- Task requirements -
Reproduce the entries beneath exactly, without their images.

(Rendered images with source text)
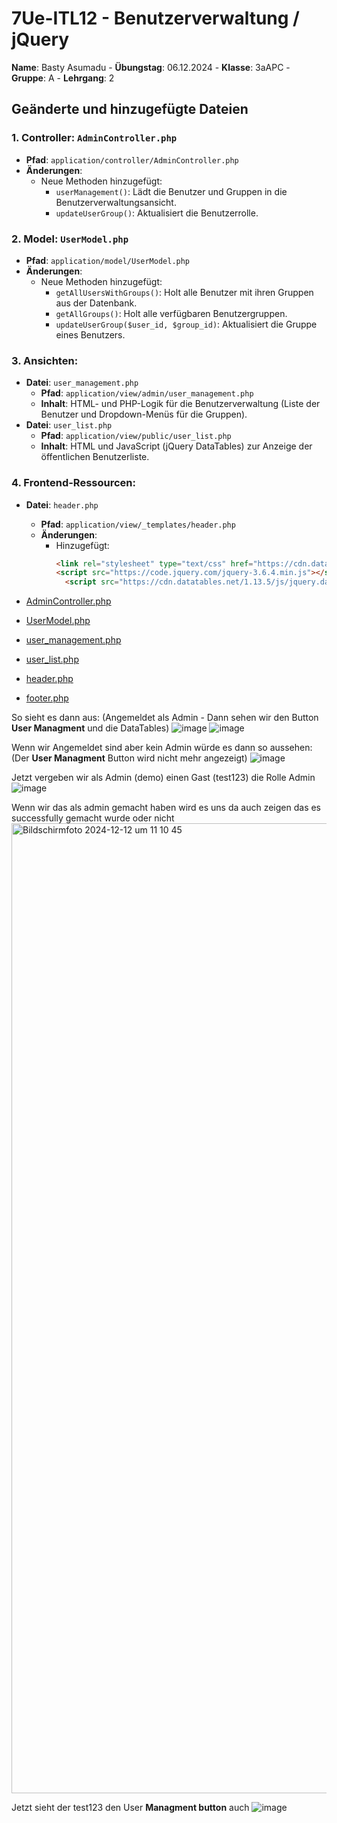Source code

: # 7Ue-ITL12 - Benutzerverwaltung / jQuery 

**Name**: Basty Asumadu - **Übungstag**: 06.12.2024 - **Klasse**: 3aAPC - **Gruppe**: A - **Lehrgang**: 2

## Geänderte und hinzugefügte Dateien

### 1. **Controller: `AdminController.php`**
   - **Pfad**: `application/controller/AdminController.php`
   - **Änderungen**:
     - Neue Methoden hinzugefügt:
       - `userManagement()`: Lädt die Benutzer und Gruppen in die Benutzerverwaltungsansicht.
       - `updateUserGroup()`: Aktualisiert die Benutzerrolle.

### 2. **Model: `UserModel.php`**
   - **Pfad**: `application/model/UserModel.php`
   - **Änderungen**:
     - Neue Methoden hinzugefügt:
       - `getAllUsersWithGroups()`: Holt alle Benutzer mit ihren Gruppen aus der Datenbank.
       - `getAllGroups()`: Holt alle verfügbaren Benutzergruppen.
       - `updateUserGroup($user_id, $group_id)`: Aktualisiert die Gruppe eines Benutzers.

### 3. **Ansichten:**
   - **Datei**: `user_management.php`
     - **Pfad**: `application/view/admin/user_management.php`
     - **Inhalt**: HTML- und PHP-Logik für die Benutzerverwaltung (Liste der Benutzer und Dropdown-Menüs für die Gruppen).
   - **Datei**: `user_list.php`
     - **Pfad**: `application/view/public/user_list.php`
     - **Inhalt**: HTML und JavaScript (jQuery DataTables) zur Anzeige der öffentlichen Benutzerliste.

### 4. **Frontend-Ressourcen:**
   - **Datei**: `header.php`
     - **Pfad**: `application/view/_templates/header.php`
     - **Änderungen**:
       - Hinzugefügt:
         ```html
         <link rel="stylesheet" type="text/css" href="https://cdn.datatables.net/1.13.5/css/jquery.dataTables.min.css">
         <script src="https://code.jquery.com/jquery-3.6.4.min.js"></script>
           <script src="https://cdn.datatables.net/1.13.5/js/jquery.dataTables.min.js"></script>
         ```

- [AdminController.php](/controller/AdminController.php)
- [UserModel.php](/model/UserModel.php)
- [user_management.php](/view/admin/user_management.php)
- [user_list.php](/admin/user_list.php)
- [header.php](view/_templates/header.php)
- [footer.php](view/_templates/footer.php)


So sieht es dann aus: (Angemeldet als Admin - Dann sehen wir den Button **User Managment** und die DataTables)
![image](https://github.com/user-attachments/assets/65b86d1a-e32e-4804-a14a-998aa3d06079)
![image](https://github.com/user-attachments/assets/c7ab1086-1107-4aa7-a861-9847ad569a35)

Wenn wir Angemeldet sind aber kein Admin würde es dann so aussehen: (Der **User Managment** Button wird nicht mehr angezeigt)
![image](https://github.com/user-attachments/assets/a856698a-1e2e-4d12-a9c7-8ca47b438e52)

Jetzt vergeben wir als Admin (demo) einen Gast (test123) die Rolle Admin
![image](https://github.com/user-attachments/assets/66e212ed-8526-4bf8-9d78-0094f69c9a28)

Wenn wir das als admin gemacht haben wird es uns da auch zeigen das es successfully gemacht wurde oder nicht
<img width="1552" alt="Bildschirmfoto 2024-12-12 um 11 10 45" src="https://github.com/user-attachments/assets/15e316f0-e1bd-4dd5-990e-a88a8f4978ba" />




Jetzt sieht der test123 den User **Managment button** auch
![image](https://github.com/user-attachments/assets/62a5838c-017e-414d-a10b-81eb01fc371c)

- Written answer -
Source code

: # 7Ue-ITL12 - Benutzerverwaltung / jQuery 

**Name**: Basty Asumadu - **Übungstag**: 06.12.2024 - **Klasse**: 3aAPC - **Gruppe**: A - **Lehrgang**: 2

## Geänderte und hinzugefügte Dateien

### 1. **Controller: `AdminController.php`**
   - **Pfad**: `application/controller/AdminController.php`
   - **Änderungen**:
     - Neue Methoden hinzugefügt:
       - `userManagement()`: Lädt die Benutzer und Gruppen in die Benutzerverwaltungsansicht.
       - `updateUserGroup()`: Aktualisiert die Benutzerrolle.

### 2. **Model: `UserModel.php`**
   - **Pfad**: `application/model/UserModel.php`
   - **Änderungen**:
     - Neue Methoden hinzugefügt:
       - `getAllUsersWithGroups()`: Holt alle Benutzer mit ihren Gruppen aus der Datenbank.
       - `getAllGroups()`: Holt alle verfügbaren Benutzergruppen.
       - `updateUserGroup($user_id, $group_id)`: Aktualisiert die Gruppe eines Benutzers.

### 3. **Ansichten:**
   - **Datei**: `user_management.php`
     - **Pfad**: `application/view/admin/user_management.php`
     - **Inhalt**: HTML- und PHP-Logik für die Benutzerverwaltung (Liste der Benutzer und Dropdown-Menüs für die Gruppen).
   - **Datei**: `user_list.php`
     - **Pfad**: `application/view/public/user_list.php`
     - **Inhalt**: HTML und JavaScript (jQuery DataTables) zur Anzeige der öffentlichen Benutzerliste.

### 4. **Frontend-Ressourcen:**
   - **Datei**: `header.php`
     - **Pfad**: `application/view/_templates/header.php`
     - **Änderungen**:
       - Hinzugefügt:
         ```html
         <link rel="stylesheet" type="text/css" href="https://cdn.datatables.net/1.13.5/css/jquery.dataTables.min.css">
         <script src="https://code.jquery.com/jquery-3.6.4.min.js"></script>
           <script src="https://cdn.datatables.net/1.13.5/js/jquery.dataTables.min.js"></script>
         ```

- [AdminController.php](/controller/AdminController.php)
- [UserModel.php](/model/UserModel.php)
- [user_management.php](/view/admin/user_management.php)
- [user_list.php](/admin/user_list.php)
- [header.php](view/_templates/header.php)
- [footer.php](view/_templates/footer.php)


So sieht es dann aus: (Angemeldet als Admin - Dann sehen wir den Button **User Managment** und die DataTables)
![image](https://github.com/user-attachments/assets/65b86d1a-e32e-4804-a14a-998aa3d06079)
![image](https://github.com/user-attachments/assets/c7ab1086-1107-4aa7-a861-9847ad569a35)

Wenn wir Angemeldet sind aber kein Admin würde es dann so aussehen: (Der **User Managment** Button wird nicht mehr angezeigt)
![image](https://github.com/user-attachments/assets/a856698a-1e2e-4d12-a9c7-8ca47b438e52)

Jetzt vergeben wir als Admin (demo) einen Gast (test123) die Rolle Admin
![image](https://github.com/user-attachments/assets/66e212ed-8526-4bf8-9d78-0094f69c9a28)

Wenn wir das als admin gemacht haben wird es uns da auch zeigen das es successfully gemacht wurde oder nicht
<img width="1552" alt="Bildschirmfoto 2024-12-12 um 11 10 45" src="https://github.com/user-attachments/assets/15e316f0-e1bd-4dd5-990e-a88a8f4978ba" />




Jetzt sieht der test123 den User **Managment button** auch
![image](https://github.com/user-attachments/assets/62a5838c-017e-414d-a10b-81eb01fc371c)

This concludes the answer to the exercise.